Extended Data Fig. 2: UnitedMet’s metabolite level predictions are consistent across 4 ccRCC datasets.
From: UnitedMet harnesses RNA–metabolite covariation to impute metabolite levels in clinical samples

a) Correlation plots of metabolite-level prediction performances, characterized by their spearman correlation between true ranks and predicted ranks, in all pairwise comparisons of 4 ccRCC datasets. Each dot represents a metabolite. Significant difference was assessed by the two-sided spearman correlation. b) Prediction uncertainty is negatively correlated with the prediction accuracy. Prediction uncertainty is estimated by quantifying the standard deviation of 1000 posterior draws of metabolite levels. For each metabolite, average standard deviation across all samples is associated with its prediction accuracy, characterized by spearman rho values between true ranks and predicted ranks. Each dot, colored by the proportion of censored measurements, represents a metabolite. Significant difference was assessed by the two-sided spearman correlation. c) The imputation performance for the TNBC dataset is assessed by spearman rho values between predicted values and their ground-truths across all simulated missing metabolites. Well-predicted metabolites with predicted ranks that show significant positive correlation (two-sided FDR-adjusted p < 0.1 and spearman rho > 0) with the actual ranks are labeled red. d) Predicted metabolite level changes in metabolic subtype C1 (n = 52 patient samples) v.s. C2 samples (n = 119 patient samples) in the TNBC dataset.

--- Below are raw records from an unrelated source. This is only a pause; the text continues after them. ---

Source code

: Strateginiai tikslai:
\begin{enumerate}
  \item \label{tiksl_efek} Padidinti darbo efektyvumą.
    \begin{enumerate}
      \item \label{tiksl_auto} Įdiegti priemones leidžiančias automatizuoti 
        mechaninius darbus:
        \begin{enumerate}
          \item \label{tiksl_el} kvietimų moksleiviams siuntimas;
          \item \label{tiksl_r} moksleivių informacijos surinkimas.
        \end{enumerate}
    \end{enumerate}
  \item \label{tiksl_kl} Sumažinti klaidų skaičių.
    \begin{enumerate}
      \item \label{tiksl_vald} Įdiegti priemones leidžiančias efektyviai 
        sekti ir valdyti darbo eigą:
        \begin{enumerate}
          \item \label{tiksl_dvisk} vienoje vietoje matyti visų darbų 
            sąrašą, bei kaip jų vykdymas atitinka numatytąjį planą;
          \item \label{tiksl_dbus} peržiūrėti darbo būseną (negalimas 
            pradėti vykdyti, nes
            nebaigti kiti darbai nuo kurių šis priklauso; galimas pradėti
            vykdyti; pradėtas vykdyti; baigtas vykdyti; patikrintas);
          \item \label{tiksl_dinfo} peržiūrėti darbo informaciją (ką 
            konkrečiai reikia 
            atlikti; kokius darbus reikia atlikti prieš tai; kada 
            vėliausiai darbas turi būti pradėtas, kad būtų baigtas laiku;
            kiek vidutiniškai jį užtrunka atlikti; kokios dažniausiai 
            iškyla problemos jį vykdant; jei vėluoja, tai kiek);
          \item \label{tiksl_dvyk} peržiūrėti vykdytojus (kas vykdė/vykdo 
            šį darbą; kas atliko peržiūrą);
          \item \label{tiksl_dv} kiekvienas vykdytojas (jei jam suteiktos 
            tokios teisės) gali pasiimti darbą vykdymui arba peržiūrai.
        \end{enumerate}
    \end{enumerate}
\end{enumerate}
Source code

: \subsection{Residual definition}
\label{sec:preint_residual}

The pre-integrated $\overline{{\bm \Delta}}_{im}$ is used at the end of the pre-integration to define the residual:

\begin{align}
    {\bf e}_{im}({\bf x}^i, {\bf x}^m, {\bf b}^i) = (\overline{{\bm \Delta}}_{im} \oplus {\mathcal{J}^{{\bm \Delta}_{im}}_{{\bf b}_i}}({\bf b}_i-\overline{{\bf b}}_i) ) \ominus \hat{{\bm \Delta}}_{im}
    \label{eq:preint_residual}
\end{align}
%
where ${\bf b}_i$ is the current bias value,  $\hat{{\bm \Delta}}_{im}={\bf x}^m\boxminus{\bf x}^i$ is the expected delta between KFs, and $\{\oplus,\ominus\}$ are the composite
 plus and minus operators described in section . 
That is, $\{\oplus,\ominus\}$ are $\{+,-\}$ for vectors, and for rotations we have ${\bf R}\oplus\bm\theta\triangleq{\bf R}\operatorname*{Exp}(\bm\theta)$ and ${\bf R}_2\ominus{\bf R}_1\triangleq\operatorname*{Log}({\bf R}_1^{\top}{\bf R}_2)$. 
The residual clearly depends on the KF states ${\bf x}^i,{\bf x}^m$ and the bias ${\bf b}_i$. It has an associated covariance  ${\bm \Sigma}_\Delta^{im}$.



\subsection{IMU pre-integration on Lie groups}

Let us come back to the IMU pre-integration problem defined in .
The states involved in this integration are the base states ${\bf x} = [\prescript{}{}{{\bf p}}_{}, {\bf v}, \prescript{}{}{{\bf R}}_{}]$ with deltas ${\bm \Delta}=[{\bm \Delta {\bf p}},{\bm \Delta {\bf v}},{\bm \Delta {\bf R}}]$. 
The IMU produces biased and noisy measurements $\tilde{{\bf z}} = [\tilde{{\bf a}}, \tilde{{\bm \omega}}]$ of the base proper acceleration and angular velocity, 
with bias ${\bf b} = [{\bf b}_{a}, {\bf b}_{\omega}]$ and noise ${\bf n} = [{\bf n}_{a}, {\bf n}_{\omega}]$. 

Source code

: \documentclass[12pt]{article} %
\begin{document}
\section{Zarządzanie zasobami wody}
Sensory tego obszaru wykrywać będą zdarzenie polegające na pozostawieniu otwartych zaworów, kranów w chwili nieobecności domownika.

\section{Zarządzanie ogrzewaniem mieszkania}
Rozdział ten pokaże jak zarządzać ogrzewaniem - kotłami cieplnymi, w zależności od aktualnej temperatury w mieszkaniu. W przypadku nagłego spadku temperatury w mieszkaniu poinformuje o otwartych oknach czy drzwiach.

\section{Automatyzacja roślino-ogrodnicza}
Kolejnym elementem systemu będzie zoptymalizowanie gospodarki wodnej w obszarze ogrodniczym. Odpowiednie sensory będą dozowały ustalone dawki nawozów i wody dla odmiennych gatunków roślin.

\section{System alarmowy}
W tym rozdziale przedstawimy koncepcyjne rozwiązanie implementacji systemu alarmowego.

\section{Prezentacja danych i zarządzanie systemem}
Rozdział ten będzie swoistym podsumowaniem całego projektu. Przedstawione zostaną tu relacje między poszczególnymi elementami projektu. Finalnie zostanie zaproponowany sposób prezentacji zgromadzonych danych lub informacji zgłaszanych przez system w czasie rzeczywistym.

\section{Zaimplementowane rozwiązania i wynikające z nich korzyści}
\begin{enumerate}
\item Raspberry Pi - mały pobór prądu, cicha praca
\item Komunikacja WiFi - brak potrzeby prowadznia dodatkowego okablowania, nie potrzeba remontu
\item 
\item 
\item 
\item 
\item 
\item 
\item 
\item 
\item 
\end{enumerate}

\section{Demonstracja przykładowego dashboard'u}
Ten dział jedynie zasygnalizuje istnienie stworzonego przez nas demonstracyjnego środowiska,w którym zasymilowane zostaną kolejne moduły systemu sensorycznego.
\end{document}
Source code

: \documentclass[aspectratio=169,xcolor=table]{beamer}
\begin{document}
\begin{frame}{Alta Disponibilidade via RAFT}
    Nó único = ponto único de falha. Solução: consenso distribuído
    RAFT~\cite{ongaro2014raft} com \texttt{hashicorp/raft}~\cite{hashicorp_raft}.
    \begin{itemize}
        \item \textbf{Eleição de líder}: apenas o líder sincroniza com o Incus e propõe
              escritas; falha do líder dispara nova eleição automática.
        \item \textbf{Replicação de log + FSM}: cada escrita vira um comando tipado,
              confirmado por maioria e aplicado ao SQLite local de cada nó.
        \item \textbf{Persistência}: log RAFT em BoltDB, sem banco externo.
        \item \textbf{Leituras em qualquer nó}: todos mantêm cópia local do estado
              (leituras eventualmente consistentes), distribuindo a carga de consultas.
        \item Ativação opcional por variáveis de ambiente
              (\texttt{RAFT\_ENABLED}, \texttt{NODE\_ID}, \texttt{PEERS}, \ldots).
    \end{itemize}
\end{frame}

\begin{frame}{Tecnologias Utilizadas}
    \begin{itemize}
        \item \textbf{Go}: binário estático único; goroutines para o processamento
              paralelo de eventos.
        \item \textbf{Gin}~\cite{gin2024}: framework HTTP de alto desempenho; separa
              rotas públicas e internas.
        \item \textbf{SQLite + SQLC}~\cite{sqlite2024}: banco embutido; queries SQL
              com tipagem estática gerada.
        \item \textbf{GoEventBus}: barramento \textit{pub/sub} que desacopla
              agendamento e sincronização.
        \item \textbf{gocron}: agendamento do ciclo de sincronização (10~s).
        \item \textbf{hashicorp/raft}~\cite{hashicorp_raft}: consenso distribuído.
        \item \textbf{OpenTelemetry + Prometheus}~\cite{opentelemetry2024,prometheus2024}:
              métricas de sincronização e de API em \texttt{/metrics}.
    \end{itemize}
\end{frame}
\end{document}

Top: Boxplots showing predicted metabolite levels in lipid metabolism. Bottom left: Boxplots showing predicted metabolite levels in glutathione metabolism. Bottom right: Boxplots showing predicted metabolite levels in sugar metabolism. p values are calculated by unpaired two tailed parametric t-tests. In the box plots, the center line represents the median, the bounds of the box indicate the interquartile range (25th to 75th percentiles), and the whiskers extend to 1.5 times the interquartile range. Individual data points are shown as dots.